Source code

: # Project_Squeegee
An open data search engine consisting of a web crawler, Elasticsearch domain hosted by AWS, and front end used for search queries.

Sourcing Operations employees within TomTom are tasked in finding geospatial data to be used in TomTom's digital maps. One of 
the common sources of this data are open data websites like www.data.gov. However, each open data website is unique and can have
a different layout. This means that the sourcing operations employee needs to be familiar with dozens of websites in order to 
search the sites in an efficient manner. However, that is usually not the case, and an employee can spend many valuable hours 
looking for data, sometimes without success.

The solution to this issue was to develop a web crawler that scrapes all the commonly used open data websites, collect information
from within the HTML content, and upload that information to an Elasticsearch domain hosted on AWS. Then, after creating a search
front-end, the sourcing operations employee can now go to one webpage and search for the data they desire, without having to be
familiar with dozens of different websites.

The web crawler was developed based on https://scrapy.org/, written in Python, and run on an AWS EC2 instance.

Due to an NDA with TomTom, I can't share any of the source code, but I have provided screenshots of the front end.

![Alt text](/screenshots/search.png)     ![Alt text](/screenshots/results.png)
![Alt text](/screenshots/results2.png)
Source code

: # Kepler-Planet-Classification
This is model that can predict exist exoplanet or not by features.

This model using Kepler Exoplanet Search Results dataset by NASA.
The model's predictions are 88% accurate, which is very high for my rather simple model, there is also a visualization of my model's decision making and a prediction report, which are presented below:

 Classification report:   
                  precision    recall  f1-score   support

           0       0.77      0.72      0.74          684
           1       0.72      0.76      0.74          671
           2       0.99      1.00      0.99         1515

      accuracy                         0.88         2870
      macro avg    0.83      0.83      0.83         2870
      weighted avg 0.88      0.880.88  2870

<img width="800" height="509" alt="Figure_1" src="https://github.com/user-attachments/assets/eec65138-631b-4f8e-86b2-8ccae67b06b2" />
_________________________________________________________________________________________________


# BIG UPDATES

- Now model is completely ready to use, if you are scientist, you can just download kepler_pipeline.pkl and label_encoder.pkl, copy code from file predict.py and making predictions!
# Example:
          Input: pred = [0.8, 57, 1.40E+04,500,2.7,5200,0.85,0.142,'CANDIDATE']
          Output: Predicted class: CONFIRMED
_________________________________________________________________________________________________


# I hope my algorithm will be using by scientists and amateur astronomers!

******

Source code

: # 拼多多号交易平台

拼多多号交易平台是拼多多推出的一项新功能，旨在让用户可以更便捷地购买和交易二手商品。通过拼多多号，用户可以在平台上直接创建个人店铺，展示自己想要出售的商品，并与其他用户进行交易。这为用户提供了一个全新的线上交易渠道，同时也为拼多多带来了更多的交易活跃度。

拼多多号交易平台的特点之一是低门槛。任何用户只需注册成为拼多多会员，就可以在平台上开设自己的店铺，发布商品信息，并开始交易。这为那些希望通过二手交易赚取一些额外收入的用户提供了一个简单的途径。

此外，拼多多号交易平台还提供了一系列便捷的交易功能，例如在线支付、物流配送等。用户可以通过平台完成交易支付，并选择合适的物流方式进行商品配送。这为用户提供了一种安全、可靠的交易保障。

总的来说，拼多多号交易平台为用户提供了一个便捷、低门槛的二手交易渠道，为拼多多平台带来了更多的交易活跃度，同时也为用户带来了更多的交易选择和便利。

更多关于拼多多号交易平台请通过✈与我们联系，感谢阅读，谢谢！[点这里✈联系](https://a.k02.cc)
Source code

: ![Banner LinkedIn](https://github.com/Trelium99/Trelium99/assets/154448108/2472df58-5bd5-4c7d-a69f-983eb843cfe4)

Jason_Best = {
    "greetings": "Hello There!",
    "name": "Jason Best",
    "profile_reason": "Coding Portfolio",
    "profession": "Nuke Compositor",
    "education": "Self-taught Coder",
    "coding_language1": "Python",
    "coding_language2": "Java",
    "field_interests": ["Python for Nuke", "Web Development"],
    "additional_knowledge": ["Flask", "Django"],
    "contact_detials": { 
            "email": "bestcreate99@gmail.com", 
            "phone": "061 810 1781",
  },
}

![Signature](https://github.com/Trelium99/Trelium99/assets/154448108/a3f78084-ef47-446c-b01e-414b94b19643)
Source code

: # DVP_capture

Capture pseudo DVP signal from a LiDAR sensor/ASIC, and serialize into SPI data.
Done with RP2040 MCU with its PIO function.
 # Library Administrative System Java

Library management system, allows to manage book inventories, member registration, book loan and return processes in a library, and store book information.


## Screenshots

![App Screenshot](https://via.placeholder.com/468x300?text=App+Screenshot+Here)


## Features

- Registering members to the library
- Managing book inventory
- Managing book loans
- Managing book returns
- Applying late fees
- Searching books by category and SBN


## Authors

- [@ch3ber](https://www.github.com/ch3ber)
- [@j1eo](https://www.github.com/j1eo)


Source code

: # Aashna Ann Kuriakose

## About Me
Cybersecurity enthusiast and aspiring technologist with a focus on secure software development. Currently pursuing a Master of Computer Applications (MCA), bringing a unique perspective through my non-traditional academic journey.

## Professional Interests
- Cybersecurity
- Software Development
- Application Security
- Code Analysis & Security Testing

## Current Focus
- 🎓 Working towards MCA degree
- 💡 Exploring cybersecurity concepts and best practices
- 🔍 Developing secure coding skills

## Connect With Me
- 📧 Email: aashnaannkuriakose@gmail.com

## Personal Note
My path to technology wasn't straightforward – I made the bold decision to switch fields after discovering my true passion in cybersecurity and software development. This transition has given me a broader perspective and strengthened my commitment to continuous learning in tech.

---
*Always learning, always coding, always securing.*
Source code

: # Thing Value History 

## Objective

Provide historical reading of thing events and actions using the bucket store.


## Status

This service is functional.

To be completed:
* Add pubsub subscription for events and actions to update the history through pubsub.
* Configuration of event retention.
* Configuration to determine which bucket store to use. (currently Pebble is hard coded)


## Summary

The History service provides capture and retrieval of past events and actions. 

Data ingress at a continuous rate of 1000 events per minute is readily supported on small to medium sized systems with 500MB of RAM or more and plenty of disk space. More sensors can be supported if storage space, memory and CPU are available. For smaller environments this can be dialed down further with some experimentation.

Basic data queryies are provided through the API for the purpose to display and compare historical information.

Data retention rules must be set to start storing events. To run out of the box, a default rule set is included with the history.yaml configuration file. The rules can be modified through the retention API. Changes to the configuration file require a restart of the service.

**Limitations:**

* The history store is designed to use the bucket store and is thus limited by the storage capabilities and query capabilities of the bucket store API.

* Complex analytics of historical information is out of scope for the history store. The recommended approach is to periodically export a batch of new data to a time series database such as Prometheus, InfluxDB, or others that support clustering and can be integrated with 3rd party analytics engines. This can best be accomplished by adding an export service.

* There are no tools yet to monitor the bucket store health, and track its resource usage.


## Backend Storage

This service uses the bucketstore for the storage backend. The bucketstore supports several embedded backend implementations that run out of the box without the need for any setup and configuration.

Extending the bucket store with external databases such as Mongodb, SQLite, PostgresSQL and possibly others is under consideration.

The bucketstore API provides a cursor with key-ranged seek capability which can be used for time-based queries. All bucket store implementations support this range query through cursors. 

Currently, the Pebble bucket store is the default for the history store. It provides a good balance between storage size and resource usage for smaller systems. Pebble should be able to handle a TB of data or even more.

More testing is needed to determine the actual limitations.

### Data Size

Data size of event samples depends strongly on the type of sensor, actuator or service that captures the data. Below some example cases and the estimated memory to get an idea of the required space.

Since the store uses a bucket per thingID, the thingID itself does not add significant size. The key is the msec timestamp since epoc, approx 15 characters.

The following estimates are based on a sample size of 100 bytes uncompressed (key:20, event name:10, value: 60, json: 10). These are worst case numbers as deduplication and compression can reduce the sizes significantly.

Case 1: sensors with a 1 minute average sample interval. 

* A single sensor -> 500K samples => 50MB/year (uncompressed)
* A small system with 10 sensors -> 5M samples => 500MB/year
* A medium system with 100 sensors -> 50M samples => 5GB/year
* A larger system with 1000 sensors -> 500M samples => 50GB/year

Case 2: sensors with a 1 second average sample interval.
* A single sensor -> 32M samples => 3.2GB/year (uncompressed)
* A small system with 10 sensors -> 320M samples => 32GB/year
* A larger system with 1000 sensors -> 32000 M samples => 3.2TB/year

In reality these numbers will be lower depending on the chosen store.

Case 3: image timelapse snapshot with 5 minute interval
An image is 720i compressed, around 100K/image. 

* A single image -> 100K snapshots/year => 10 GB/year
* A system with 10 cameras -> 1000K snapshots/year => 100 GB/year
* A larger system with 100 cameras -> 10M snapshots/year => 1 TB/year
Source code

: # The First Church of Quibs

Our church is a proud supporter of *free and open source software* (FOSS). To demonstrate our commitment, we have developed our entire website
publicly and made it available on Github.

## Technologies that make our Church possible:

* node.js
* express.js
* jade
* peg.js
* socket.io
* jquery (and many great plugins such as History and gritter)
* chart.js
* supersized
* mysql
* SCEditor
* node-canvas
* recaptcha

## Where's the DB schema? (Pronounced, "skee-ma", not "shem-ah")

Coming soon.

******

• **Instructions to follow**: Whenever a line in the data holds "crawler", copy that line.

• **Result of this exercise**:
An open data search engine consisting of a web crawler, Elasticsearch domain hosted by AWS, and front end used for search queries.
The solution to this issue was to develop a web crawler that scrapes all the commonly used open data websites, collect information
The web crawler was developed based on https://scrapy.org/, written in Python, and run on an AWS EC2 instance.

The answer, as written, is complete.